Data supplied >>

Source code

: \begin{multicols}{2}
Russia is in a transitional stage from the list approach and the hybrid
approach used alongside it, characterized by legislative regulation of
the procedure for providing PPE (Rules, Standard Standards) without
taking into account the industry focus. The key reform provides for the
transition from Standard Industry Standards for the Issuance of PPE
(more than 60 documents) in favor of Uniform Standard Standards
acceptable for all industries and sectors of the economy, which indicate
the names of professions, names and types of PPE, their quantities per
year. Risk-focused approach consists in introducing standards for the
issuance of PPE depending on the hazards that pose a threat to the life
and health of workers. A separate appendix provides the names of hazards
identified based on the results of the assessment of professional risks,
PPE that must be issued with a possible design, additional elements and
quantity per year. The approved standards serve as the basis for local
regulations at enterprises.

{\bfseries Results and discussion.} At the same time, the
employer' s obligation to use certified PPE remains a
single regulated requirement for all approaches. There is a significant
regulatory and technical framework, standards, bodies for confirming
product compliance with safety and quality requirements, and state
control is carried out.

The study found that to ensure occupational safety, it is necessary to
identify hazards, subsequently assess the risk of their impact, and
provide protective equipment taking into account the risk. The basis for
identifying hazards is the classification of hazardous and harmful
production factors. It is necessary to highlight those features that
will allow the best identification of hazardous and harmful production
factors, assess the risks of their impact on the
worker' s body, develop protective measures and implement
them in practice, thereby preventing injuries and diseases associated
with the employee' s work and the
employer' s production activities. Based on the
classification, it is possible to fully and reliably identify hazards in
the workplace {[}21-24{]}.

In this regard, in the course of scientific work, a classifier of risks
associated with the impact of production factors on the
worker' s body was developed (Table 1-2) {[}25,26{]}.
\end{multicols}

* * *

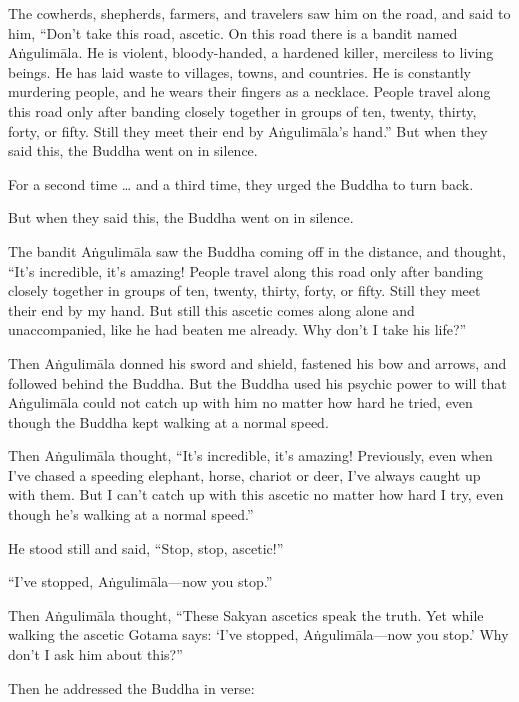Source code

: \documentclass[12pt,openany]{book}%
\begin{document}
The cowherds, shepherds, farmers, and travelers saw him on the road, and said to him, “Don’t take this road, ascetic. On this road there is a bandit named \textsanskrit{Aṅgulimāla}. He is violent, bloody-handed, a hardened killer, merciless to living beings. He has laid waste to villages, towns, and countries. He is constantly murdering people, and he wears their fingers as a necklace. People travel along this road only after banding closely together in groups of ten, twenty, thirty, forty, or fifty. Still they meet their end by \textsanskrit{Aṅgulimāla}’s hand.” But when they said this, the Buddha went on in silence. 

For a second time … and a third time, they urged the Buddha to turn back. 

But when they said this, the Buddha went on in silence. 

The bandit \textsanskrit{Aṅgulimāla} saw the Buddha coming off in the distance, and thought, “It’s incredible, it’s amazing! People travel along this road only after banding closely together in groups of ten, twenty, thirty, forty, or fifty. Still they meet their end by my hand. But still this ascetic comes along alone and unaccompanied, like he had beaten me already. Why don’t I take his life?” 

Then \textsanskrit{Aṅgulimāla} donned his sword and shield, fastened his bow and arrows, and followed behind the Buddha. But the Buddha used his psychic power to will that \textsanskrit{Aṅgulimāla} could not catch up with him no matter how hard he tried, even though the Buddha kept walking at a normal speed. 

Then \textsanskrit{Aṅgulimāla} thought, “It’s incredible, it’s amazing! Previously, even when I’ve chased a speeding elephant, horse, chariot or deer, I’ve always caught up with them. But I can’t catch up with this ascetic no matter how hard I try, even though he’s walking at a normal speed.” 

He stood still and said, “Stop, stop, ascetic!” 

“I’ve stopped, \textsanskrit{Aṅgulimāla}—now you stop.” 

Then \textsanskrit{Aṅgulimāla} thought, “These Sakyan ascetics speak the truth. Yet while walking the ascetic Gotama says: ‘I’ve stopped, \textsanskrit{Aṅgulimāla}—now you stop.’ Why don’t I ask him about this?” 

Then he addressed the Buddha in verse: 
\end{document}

Work to complete >> Tally the lines of the listing that hold the string "speed", then reply with that number alone.

Solution for this task >> 2